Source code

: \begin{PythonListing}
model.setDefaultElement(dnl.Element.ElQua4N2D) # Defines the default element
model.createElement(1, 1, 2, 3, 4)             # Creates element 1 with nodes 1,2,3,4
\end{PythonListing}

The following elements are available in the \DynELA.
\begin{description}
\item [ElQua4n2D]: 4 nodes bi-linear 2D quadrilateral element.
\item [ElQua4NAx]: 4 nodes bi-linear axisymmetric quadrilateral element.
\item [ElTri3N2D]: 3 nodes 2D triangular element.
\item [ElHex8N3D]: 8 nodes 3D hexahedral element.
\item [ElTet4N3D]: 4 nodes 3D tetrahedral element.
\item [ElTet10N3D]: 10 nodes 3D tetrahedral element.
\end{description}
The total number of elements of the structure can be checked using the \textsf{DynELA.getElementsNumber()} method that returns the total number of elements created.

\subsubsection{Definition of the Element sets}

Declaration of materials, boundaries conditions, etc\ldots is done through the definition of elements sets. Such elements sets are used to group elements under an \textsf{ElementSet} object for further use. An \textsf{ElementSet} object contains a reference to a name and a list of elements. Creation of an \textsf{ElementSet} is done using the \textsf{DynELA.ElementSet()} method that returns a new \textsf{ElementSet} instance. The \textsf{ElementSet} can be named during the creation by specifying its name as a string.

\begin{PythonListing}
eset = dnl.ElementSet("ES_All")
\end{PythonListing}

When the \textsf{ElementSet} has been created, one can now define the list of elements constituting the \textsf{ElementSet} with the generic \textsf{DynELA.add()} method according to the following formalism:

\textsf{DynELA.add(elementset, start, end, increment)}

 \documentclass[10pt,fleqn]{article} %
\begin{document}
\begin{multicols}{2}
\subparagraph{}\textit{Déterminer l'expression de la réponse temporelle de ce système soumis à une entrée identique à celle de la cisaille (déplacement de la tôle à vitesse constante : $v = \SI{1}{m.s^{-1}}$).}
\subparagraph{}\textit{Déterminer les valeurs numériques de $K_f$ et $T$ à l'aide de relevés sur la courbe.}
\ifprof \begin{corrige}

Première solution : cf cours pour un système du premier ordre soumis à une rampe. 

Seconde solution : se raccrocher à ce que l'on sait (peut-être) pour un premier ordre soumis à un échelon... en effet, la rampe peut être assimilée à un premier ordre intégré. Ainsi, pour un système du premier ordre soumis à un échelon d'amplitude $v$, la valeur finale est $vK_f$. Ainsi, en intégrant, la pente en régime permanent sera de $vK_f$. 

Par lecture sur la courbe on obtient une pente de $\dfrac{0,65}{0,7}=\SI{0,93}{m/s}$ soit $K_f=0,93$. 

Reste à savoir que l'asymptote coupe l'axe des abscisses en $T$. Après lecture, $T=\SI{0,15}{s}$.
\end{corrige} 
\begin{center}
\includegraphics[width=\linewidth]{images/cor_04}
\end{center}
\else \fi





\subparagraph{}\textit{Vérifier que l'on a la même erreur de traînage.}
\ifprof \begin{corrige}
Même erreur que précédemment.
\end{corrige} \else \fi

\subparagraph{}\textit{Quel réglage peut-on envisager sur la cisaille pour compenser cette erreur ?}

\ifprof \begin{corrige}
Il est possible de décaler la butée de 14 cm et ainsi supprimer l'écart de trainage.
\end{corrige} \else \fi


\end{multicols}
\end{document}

□ □ □ □ □ □ □

> **Try it**
Where a line above holds the string "cisaille", copy that line.

> **Completed exercise**
\subparagraph{}\textit{Déterminer l'expression de la réponse temporelle de ce système soumis à une entrée identique à celle de la cisaille (déplacement de la tôle à vitesse constante : $v = \SI{1}{m.s^{-1}}$).}
\subparagraph{}\textit{Quel réglage peut-on envisager sur la cisaille pour compenser cette erreur ?}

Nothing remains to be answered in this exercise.